→ **WHAT IS REQUIRED**: Copy every line in the listing that contains "comply".

──────

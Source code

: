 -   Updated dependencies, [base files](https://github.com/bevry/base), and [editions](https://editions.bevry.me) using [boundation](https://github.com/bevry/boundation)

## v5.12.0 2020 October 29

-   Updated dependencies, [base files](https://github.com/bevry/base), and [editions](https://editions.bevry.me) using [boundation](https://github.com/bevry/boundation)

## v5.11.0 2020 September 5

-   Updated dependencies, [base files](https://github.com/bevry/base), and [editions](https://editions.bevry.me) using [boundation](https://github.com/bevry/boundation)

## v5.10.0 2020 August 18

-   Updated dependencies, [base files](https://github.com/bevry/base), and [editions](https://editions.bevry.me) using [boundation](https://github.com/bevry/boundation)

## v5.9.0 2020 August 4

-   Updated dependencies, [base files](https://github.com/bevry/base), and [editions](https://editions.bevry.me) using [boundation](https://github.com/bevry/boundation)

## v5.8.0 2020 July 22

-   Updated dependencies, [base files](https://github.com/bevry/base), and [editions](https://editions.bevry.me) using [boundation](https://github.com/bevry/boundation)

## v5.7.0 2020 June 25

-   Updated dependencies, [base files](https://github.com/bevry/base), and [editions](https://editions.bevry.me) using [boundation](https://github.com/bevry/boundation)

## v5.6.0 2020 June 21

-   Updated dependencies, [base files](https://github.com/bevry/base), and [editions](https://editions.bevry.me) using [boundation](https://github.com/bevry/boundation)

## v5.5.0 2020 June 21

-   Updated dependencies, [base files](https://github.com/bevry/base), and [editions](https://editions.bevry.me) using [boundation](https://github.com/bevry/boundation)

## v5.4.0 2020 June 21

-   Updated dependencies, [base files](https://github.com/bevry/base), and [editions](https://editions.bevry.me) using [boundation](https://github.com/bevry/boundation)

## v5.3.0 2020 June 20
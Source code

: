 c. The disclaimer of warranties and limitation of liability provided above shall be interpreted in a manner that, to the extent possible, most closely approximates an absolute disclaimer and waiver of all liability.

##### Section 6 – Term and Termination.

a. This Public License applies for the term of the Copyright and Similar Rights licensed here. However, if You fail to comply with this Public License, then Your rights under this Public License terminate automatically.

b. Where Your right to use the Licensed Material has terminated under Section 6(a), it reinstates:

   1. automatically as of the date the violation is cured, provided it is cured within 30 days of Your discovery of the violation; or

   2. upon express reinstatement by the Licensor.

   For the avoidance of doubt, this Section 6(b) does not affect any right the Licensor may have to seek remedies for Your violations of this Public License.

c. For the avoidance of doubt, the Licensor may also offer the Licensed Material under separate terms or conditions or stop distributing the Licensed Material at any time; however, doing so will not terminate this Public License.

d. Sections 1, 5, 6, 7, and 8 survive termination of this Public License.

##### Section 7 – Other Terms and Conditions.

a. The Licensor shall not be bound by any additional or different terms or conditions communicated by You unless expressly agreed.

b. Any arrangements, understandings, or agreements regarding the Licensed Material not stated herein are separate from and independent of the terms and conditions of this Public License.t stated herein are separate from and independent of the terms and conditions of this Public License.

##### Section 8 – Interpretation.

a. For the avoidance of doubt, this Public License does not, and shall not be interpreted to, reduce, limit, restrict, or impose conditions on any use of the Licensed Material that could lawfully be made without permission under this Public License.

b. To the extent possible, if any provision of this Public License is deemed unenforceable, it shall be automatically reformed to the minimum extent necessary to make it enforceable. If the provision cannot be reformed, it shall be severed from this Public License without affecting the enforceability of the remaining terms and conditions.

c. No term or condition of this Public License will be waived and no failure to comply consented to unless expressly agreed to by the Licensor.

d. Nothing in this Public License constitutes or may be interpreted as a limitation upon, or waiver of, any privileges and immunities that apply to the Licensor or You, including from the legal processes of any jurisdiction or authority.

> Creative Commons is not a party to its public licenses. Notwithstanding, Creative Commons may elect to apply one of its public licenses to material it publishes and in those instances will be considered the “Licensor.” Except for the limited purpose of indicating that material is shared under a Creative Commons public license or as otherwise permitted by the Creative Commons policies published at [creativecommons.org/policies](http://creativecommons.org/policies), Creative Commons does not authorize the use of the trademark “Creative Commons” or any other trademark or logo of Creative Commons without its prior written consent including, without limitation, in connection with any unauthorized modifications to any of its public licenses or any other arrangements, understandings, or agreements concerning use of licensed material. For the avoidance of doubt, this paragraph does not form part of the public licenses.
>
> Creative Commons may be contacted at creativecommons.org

──────

→ **RESPONSE FOR THIS EXERCISE**:
a. This Public License applies for the term of the Copyright and Similar Rights licensed here. However, if You fail to comply with this Public License, then Your rights under this Public License terminate automatically.
c. No term or condition of this Public License will be waived and no failure to comply consented to unless expressly agreed to by the Licensor.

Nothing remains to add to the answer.